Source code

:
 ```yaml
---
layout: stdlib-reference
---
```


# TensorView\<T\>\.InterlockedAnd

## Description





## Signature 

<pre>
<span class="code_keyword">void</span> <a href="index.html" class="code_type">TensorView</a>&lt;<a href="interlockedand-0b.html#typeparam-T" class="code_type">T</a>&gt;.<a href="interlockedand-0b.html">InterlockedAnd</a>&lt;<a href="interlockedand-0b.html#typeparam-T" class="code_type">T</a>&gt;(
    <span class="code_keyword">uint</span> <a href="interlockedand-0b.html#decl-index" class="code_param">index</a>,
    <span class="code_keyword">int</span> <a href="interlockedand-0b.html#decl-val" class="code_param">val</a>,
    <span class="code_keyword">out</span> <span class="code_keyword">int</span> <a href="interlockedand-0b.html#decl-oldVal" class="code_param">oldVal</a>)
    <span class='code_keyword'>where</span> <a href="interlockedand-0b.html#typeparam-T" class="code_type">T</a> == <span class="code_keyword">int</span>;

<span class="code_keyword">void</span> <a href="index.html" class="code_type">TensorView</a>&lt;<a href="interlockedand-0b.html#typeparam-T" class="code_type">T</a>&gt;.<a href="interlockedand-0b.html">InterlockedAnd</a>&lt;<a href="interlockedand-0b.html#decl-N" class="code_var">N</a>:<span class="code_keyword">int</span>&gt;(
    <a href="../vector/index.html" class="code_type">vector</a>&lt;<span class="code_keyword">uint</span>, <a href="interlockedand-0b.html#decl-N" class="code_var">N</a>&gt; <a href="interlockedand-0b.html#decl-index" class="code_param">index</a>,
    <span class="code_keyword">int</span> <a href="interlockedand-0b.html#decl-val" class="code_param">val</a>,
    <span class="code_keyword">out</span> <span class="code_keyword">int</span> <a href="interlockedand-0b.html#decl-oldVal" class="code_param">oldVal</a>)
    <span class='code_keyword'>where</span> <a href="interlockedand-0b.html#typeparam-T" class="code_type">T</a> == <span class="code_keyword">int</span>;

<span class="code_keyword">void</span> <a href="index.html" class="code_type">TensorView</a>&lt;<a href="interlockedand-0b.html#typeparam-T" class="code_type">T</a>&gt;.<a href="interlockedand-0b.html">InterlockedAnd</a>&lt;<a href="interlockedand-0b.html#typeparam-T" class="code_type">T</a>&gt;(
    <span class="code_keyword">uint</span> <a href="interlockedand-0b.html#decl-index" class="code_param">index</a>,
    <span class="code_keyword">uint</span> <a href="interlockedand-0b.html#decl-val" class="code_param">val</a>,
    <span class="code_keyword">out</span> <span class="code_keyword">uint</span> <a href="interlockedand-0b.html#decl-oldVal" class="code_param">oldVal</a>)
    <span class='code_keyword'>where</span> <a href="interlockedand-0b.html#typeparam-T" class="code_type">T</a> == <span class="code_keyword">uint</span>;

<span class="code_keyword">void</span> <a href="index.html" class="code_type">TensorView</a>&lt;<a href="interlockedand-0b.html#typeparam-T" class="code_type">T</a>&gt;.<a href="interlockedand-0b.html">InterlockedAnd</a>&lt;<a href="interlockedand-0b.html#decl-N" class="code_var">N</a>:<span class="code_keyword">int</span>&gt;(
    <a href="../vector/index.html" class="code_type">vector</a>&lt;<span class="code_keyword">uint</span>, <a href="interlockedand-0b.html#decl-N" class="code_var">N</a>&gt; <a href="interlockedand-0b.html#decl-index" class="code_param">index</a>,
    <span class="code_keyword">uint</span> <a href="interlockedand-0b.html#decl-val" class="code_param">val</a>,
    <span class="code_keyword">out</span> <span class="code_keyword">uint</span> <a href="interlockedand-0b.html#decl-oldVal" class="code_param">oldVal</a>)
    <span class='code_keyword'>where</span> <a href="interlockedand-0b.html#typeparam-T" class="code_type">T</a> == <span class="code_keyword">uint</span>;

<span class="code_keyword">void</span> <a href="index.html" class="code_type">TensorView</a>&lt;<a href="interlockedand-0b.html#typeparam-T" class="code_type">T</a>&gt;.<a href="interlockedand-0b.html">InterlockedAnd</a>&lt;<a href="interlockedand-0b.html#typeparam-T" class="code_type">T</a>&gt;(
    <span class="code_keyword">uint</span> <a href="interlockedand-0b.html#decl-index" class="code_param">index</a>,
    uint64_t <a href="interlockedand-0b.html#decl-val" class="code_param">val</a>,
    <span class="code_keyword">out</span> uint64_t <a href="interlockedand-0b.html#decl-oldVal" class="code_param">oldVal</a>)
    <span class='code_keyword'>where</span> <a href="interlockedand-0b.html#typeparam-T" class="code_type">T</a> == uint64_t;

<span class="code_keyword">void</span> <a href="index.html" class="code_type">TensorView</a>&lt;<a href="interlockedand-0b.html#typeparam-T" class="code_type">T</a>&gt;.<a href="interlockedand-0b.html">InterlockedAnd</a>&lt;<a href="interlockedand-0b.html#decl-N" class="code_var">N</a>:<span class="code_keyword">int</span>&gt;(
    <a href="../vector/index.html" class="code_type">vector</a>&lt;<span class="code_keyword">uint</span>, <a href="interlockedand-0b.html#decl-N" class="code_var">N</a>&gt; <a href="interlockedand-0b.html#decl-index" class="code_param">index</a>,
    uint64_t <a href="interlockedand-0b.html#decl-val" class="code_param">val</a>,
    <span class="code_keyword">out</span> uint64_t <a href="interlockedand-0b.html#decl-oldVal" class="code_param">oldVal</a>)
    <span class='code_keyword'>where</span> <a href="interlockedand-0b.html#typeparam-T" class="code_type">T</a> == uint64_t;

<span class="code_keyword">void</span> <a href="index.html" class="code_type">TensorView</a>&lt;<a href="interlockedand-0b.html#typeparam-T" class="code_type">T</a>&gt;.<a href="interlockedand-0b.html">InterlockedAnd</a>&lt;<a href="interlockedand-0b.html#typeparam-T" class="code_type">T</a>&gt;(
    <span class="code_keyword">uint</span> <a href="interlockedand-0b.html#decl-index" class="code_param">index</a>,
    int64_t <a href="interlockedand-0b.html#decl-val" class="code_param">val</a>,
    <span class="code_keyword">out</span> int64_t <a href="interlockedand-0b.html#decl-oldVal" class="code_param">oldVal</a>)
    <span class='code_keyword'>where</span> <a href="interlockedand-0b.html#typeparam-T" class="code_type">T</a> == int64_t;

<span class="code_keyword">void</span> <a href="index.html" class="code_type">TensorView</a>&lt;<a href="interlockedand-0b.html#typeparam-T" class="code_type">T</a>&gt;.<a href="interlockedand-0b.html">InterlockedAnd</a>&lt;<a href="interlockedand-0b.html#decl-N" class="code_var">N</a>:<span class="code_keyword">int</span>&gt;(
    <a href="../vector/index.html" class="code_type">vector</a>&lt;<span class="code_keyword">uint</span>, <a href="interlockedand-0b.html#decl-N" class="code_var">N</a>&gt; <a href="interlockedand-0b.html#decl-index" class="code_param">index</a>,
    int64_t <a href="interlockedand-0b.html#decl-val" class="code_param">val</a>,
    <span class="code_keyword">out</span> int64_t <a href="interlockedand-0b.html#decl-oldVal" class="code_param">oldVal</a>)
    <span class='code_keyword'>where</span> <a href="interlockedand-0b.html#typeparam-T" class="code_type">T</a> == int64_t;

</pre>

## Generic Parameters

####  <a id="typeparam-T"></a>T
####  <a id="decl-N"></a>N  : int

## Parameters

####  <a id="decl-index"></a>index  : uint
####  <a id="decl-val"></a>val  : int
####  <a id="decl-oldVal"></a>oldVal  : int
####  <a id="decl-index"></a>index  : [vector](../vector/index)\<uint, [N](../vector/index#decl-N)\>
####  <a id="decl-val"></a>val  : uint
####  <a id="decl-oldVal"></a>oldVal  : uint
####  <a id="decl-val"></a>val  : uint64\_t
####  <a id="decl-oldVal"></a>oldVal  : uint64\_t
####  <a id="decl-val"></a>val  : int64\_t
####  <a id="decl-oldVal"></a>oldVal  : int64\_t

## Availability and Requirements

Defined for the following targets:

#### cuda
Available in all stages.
========
REQUIREMENT
The lines wanted are those from the one holding "Defined for the" through the final line of the listing; print them exactly.

ANSWER TO THE PROBLEM
Defined for the following targets:

#### cuda
Available in all stages.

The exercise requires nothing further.